- _WORK ITEM_: Would you return the data exactly as given, except for its pictures?

- _THE DATA_:

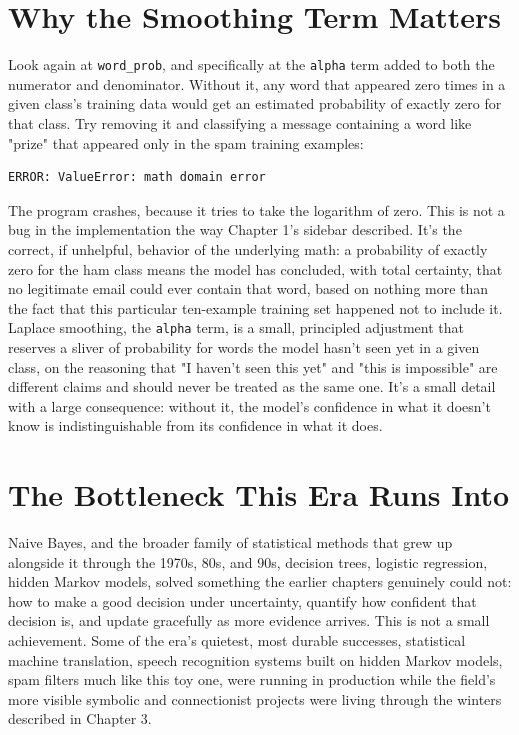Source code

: \section*{Why the Smoothing Term Matters}

Look again at \texttt{word\_prob}, and specifically at the \texttt{alpha} term added to both the numerator and denominator. Without it, any word that appeared zero times in a given class's training data would get an estimated probability of exactly zero for that class. Try removing it and classifying a message containing a word like "prize" that appeared only in the spam training examples:

\begin{Verbatim}[fontsize=\small, frame=single, xleftmargin=1em, xrightmargin=1em]
ERROR: ValueError: math domain error
\end{Verbatim}

The program crashes, because it tries to take the logarithm of zero. This is not a bug in the implementation the way Chapter 1's sidebar described. It's the correct, if unhelpful, behavior of the underlying math: a probability of exactly zero for the ham class means the model has concluded, with total certainty, that no legitimate email could ever contain that word, based on nothing more than the fact that this particular ten-example training set happened not to include it. Laplace smoothing, the \texttt{alpha} term, is a small, principled adjustment that reserves a sliver of probability for words the model hasn't seen yet in a given class, on the reasoning that "I haven't seen this yet" and "this is impossible" are different claims and should never be treated as the same one. It's a small detail with a large consequence: without it, the model's confidence in what it doesn't know is indistinguishable from its confidence in what it does.

\section*{The Bottleneck This Era Runs Into}

Naive Bayes, and the broader family of statistical methods that grew up alongside it through the 1970s, 80s, and 90s, decision trees, logistic regression, hidden Markov models, solved something the earlier chapters genuinely could not: how to make a good decision under uncertainty, quantify how confident that decision is, and update gracefully as more evidence arrives. This is not a small achievement. Some of the era's quietest, most durable successes, statistical machine translation, speech recognition systems built on hidden Markov models, spam filters much like this toy one, were running in production while the field's more visible symbolic and connectionist projects were living through the winters described in Chapter 3.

- _ANSWER SECTION_:
Source code

: \section*{Why the Smoothing Term Matters}

Look again at \texttt{word\_prob}, and specifically at the \texttt{alpha} term added to both the numerator and denominator. Without it, any word that appeared zero times in a given class's training data would get an estimated probability of exactly zero for that class. Try removing it and classifying a message containing a word like "prize" that appeared only in the spam training examples:

\begin{Verbatim}[fontsize=\small, frame=single, xleftmargin=1em, xrightmargin=1em]
ERROR: ValueError: math domain error
\end{Verbatim}

The program crashes, because it tries to take the logarithm of zero. This is not a bug in the implementation the way Chapter 1's sidebar described. It's the correct, if unhelpful, behavior of the underlying math: a probability of exactly zero for the ham class means the model has concluded, with total certainty, that no legitimate email could ever contain that word, based on nothing more than the fact that this particular ten-example training set happened not to include it. Laplace smoothing, the \texttt{alpha} term, is a small, principled adjustment that reserves a sliver of probability for words the model hasn't seen yet in a given class, on the reasoning that "I haven't seen this yet" and "this is impossible" are different claims and should never be treated as the same one. It's a small detail with a large consequence: without it, the model's confidence in what it doesn't know is indistinguishable from its confidence in what it does.

\section*{The Bottleneck This Era Runs Into}

Naive Bayes, and the broader family of statistical methods that grew up alongside it through the 1970s, 80s, and 90s, decision trees, logistic regression, hidden Markov models, solved something the earlier chapters genuinely could not: how to make a good decision under uncertainty, quantify how confident that decision is, and update gracefully as more evidence arrives. This is not a small achievement. Some of the era's quietest, most durable successes, statistical machine translation, speech recognition systems built on hidden Markov models, spam filters much like this toy one, were running in production while the field's more visible symbolic and connectionist projects were living through the winters described in Chapter 3.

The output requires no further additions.